A savvy media would turn its attention away from glitzy sunbaked, often gated  “active aging” communities to where the real action is. Linton, Indiana is  a blue-collar (former) mining community of 5,000 in rural southern Indiana. Here’s a “naturally occurring retirement community” (a NORC) where a hard-working committee of older citizens organized to retrofit an aging neighborhood by modifying 19 homes for safety, independence and mobility. A progressive Mayor and City Council added its support with the approval of a golf cart ordinance that provides new cost-saving mobility options for the nearly 100 residents who purchased licenses in the first few weeks. Now, the owner of the local pharmacy has put his personal economic livelihood at risk to restore and develop two entire blocks of Main Street as affordable senior and family housing, converting the old Ciné movie theater and creating new street-level space for retail and service.

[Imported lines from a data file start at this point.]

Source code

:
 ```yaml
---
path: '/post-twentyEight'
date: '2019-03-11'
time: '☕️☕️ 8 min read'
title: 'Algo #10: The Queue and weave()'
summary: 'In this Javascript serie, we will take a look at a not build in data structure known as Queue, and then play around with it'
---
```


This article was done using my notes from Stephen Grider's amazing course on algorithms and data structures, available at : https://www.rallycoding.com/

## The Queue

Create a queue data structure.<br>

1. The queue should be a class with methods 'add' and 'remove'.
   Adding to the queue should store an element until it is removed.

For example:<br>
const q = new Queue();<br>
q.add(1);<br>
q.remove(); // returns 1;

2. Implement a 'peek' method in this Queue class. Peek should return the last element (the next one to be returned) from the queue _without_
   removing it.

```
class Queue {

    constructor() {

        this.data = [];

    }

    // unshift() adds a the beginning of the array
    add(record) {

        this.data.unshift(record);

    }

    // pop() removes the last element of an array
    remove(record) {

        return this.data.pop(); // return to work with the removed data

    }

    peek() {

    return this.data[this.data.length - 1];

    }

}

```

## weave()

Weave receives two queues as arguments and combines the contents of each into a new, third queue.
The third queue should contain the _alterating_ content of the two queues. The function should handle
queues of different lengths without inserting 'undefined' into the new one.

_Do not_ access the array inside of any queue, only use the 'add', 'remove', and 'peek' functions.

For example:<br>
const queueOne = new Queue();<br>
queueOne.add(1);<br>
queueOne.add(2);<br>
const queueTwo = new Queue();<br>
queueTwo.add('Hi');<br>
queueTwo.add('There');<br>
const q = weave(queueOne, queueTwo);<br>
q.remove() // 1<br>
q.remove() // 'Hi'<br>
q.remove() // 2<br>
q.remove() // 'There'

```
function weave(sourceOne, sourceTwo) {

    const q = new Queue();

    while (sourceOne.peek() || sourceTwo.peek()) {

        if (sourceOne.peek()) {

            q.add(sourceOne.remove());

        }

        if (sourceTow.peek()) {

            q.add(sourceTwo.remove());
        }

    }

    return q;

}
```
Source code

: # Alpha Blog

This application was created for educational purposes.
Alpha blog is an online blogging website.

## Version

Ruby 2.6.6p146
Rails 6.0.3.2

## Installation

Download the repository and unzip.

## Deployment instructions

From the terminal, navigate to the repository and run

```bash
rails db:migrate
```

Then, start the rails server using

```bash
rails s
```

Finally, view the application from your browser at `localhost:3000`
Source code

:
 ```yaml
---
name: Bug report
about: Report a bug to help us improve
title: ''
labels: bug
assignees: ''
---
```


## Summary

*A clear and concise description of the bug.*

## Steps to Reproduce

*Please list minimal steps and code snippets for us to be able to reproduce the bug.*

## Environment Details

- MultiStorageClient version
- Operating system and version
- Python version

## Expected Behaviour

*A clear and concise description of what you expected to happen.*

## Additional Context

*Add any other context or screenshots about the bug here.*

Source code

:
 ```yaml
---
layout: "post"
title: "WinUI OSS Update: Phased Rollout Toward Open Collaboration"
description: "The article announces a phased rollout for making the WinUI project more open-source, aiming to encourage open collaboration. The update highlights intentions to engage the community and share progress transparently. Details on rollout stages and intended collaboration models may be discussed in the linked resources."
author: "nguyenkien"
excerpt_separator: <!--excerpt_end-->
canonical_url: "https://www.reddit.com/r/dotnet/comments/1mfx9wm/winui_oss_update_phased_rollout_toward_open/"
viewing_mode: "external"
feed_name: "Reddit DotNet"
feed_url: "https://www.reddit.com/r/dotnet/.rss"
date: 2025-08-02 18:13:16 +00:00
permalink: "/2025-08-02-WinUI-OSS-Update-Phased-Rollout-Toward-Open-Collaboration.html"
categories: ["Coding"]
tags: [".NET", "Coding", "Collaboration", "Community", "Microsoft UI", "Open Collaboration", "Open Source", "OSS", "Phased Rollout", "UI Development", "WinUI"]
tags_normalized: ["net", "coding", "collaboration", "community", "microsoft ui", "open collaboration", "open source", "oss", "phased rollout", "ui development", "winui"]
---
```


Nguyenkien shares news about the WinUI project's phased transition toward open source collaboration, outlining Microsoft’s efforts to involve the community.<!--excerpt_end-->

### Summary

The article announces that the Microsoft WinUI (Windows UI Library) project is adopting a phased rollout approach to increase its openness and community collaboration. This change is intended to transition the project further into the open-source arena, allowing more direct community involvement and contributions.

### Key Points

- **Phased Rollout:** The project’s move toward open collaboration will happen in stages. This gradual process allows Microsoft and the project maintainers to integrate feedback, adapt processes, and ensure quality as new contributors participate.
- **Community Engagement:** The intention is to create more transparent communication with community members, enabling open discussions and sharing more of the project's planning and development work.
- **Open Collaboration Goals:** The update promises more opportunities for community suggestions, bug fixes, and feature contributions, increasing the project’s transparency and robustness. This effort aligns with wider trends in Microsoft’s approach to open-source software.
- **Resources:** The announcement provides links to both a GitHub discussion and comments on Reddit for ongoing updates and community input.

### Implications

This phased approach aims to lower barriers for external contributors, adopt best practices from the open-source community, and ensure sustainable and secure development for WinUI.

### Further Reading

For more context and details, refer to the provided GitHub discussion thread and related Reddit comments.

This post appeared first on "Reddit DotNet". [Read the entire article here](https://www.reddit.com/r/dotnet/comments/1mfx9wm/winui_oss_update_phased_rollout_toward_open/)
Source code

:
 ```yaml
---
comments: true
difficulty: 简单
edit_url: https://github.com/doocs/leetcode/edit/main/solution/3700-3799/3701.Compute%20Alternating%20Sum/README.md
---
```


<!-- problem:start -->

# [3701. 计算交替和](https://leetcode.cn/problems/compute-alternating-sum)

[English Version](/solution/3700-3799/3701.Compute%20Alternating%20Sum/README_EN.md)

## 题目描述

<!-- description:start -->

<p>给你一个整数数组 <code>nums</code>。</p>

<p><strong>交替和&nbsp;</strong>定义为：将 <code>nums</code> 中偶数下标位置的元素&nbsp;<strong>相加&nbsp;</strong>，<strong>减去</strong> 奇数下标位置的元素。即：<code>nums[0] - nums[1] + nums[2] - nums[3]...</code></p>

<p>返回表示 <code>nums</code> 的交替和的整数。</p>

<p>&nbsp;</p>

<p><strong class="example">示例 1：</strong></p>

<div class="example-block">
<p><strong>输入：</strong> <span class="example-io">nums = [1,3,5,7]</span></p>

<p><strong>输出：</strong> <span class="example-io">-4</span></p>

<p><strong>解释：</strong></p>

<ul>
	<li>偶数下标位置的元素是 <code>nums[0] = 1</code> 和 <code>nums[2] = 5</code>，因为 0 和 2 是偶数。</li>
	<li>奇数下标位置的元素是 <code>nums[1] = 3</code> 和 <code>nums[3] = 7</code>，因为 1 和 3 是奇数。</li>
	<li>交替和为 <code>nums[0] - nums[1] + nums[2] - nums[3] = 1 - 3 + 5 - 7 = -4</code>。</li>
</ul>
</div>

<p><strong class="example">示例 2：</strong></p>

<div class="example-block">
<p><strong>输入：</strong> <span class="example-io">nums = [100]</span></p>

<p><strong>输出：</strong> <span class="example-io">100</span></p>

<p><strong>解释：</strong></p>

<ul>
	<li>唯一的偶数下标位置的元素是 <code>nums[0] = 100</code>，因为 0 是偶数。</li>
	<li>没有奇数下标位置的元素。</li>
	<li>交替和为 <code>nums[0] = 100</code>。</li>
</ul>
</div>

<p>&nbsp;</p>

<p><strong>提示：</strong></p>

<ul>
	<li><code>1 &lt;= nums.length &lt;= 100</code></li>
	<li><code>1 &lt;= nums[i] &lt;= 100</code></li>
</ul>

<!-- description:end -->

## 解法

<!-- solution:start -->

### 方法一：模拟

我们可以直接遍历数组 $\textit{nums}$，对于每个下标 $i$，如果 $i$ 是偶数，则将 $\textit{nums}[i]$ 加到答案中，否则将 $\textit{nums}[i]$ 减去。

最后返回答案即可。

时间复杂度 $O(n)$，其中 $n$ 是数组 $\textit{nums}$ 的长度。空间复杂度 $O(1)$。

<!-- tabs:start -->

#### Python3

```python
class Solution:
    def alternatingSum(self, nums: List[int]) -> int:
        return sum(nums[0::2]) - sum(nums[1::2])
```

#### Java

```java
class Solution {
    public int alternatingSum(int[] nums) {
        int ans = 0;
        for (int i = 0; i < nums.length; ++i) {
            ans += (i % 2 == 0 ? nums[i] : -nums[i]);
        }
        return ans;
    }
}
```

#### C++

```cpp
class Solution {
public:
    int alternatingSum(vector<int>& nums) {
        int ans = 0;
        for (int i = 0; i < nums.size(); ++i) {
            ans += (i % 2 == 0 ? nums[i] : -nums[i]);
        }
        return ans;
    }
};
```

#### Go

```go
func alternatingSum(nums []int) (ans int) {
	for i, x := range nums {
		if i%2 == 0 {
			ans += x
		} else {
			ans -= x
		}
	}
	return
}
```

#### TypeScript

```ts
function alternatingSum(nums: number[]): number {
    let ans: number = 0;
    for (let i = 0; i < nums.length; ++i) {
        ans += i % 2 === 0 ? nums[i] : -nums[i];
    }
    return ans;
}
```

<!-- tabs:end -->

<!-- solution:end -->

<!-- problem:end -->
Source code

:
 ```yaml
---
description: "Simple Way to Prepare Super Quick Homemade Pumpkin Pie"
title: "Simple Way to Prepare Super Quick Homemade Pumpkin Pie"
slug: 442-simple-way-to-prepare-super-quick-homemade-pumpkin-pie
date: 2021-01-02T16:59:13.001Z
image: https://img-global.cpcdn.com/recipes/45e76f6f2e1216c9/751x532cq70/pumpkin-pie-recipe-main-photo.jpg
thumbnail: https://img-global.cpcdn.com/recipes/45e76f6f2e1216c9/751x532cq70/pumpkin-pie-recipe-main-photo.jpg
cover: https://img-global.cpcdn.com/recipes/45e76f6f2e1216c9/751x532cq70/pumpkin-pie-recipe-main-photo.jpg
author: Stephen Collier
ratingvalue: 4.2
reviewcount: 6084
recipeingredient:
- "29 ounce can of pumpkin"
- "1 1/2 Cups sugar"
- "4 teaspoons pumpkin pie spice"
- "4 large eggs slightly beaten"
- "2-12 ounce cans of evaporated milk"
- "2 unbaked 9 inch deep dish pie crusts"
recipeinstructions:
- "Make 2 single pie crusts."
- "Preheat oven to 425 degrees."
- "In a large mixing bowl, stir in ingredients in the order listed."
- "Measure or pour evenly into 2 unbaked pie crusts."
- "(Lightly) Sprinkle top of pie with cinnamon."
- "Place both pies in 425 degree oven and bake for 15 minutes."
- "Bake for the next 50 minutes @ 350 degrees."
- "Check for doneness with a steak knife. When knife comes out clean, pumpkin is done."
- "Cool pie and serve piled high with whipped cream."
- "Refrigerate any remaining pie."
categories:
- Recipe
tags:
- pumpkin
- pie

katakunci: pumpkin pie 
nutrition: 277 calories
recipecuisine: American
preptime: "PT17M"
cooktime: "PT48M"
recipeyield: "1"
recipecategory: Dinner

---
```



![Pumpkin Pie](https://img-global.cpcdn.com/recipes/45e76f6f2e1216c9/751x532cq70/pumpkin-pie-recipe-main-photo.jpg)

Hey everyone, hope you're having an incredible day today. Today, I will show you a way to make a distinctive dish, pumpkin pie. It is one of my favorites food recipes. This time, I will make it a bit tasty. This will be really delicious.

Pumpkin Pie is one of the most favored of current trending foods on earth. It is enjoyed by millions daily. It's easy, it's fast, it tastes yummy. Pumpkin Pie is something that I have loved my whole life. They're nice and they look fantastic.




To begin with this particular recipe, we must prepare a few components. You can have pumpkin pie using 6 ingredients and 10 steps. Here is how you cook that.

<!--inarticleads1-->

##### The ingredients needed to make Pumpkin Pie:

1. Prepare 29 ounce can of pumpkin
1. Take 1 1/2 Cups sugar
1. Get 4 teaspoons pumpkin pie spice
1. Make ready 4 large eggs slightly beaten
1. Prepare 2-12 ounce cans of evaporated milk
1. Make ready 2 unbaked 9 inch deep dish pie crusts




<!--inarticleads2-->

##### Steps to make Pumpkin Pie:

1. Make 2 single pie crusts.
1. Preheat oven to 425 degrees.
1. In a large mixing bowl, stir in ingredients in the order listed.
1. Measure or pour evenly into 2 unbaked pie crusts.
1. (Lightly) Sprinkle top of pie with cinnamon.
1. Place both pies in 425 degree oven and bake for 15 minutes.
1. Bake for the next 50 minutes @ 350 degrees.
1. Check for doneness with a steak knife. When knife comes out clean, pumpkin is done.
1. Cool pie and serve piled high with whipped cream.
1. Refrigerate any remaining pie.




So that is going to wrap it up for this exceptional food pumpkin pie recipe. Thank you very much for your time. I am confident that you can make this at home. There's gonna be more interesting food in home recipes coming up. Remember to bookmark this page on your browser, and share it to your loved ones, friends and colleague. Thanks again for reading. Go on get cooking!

For an urban example, look at Amsterdam Towers, a NORC in New York City, where the acronym originated. This post-war high-rise complex of 13 public housing buildings is called home by close to 600 mostly African American and Hispanic elders who have raised their families and aged in place successfully. The 60-year-old Lincoln Square Neighborhood Center, serving the Towers and surrounding neighborhood, engaged the seniors’ advisory council in a partnership with the Visiting Nurse Service of New York AdvantAge Initiative. The Initiative surveyed elders in the community and the Neighborhood Center community organizers put seniors in touch with local public officials across the spectrum of housing, transportation, local government, hospital care, police, fire and even the US Postal Service. Enabling the seniors to speak firsthand to their experiences and needs with influential people was all it took to foster rapid response that resulted in new on-site mental health services, an enhanced food program, increased police security, and even a new, closer mail box. All this community building work is a testament to the power of good data put to use with enthusiastic community organizing.

In the next ten years, we will see these examples replicated a thousandfold; this, not the gated village, is the future of senior living. It’s a future based on the notion that aging is about place, not body, and about relationship, not the individual quest for eternal youth. As Wendell Berry writes, “community is the smallest unit of health.”